*** Block opens ***
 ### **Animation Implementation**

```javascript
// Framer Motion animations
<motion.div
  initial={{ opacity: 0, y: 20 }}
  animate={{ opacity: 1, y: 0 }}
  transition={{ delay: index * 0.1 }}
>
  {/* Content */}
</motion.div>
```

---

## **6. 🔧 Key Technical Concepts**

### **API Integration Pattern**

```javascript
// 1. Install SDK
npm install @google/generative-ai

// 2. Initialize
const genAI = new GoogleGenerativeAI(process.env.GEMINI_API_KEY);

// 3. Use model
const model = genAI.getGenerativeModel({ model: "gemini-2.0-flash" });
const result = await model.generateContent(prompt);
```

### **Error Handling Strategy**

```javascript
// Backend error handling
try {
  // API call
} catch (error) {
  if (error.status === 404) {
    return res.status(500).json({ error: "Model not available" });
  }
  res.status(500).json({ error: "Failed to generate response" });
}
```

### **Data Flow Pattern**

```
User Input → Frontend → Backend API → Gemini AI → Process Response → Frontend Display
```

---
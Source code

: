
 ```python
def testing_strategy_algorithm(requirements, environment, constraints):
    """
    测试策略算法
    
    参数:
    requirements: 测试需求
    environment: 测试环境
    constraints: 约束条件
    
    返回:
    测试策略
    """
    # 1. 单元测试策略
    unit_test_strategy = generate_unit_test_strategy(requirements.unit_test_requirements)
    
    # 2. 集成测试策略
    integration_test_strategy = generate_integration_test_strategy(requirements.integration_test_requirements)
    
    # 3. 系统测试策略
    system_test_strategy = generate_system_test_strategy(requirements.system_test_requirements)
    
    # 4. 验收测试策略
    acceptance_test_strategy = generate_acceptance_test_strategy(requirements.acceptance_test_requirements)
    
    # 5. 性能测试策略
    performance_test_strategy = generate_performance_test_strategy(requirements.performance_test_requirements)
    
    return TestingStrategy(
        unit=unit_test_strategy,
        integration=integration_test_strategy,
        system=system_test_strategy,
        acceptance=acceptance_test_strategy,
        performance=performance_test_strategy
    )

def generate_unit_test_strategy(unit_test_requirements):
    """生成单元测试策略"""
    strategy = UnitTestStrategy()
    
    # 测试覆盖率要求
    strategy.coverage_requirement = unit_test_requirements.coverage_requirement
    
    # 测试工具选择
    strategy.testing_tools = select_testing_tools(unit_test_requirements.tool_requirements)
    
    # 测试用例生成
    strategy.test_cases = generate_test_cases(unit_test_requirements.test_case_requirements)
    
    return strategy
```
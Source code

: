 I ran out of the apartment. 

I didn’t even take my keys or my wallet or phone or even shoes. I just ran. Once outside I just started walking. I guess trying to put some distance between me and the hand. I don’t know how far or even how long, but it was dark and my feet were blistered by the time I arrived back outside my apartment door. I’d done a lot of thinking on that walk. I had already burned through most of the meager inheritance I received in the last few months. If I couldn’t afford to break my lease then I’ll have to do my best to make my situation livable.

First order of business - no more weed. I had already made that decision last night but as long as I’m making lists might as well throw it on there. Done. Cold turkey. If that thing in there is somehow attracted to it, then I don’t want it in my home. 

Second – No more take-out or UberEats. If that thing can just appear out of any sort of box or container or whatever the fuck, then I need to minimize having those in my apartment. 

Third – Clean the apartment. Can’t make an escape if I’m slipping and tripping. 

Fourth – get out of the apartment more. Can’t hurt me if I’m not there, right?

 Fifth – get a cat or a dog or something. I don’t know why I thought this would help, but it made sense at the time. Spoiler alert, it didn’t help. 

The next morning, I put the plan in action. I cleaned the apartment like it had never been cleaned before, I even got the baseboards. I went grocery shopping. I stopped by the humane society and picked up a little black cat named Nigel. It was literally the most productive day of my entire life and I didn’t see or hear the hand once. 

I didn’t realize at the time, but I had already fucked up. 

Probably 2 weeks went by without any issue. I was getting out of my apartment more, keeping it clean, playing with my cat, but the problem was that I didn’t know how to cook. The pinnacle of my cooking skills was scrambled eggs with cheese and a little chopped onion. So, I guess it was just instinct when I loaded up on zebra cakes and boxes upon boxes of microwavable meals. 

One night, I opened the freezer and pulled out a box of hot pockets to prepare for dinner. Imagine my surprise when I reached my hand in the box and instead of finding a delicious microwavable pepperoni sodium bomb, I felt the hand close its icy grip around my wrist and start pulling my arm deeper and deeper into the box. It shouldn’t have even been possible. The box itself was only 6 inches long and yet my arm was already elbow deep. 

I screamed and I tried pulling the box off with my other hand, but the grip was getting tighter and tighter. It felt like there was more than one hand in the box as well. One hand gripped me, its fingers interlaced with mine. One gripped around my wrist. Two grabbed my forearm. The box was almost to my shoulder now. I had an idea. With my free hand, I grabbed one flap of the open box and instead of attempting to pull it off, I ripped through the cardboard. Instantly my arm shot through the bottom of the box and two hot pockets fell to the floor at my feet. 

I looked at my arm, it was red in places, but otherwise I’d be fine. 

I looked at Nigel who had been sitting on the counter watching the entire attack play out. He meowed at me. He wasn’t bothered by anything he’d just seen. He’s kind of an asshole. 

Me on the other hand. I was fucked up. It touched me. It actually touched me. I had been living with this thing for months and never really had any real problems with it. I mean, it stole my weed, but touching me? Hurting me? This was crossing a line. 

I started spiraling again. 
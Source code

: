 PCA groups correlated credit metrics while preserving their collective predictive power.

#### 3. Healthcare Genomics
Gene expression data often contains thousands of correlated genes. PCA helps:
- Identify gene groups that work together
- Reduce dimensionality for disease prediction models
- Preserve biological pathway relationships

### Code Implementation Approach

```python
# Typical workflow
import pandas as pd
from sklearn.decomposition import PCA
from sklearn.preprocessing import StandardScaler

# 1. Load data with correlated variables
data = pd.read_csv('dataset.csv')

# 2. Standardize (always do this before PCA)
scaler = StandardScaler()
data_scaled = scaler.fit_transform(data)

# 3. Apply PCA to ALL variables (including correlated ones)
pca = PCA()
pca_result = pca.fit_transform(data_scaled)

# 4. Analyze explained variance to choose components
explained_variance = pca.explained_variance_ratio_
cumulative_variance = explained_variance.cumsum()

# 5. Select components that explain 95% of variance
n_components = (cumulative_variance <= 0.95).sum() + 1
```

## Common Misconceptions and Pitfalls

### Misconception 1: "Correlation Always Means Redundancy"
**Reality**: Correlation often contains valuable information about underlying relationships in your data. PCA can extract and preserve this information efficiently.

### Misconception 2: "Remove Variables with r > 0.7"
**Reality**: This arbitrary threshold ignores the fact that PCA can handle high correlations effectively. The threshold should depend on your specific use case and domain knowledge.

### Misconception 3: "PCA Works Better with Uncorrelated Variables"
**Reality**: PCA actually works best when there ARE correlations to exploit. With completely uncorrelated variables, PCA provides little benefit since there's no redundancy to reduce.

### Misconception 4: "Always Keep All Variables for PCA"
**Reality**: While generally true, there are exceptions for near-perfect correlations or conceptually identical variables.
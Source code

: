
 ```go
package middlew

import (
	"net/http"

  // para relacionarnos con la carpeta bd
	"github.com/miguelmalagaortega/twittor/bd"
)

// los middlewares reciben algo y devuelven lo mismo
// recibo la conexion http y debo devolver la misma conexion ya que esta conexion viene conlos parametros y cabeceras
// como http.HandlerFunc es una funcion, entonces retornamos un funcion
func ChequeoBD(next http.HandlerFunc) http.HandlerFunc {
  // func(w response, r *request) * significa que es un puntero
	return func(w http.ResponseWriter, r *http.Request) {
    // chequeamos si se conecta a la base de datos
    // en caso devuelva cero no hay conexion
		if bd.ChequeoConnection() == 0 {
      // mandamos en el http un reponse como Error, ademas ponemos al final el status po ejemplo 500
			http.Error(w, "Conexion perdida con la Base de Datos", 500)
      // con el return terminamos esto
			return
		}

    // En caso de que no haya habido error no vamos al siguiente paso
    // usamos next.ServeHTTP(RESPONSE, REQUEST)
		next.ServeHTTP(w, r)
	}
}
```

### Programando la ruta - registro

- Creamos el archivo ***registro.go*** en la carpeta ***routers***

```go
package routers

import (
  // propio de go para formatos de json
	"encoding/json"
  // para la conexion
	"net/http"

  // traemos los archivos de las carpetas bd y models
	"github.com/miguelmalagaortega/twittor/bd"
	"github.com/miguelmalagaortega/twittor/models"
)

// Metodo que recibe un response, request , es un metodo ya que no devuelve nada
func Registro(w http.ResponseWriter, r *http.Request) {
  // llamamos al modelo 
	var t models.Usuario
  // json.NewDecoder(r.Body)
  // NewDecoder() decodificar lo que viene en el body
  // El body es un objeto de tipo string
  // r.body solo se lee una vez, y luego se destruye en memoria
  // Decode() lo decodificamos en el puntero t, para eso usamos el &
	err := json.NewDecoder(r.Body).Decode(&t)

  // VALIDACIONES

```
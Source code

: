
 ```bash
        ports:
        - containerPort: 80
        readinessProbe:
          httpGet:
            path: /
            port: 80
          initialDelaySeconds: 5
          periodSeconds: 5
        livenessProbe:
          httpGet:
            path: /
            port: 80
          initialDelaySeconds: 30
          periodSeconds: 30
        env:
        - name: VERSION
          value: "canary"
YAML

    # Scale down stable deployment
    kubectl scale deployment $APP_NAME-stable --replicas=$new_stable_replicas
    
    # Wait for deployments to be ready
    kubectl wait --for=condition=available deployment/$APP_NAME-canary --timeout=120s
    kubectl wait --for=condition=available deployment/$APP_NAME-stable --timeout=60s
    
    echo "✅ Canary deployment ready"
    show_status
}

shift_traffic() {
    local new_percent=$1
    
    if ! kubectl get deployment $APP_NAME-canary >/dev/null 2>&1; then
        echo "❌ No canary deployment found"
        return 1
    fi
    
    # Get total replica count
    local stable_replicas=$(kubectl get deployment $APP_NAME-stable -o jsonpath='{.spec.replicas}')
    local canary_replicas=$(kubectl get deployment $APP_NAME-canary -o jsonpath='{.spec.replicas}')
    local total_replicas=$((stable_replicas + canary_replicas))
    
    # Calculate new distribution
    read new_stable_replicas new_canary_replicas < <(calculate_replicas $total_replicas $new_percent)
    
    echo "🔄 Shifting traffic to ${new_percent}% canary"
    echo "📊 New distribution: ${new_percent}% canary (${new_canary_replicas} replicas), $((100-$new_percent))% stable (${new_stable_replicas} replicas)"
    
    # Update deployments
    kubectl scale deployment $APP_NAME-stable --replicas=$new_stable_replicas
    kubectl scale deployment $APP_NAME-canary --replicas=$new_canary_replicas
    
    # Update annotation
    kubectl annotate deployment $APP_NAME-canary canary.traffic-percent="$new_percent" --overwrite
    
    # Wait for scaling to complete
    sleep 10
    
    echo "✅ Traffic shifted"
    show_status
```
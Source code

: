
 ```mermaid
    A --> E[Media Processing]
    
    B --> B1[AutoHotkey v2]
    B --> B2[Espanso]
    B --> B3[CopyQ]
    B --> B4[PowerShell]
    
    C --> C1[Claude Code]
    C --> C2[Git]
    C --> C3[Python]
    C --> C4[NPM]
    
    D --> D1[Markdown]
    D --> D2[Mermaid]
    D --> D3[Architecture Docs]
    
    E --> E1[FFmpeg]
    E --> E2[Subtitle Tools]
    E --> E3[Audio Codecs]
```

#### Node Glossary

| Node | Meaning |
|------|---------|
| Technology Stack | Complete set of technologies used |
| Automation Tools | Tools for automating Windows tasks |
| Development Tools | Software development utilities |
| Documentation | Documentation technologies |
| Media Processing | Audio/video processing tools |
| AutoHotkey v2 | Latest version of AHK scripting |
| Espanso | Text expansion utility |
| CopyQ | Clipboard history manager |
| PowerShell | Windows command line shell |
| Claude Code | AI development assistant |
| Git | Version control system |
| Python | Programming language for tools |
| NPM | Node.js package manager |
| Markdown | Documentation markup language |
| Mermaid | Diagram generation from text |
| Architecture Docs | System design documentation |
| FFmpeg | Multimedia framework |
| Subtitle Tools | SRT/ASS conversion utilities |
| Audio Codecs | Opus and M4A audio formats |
*** Block closes ***
■ **TASK STATEMENT**
Only the lines containing the string "initialDelaySeconds" are needed; pull them out of the records.

■ **WRITTEN REPLY**
          initialDelaySeconds: 5
          initialDelaySeconds: 30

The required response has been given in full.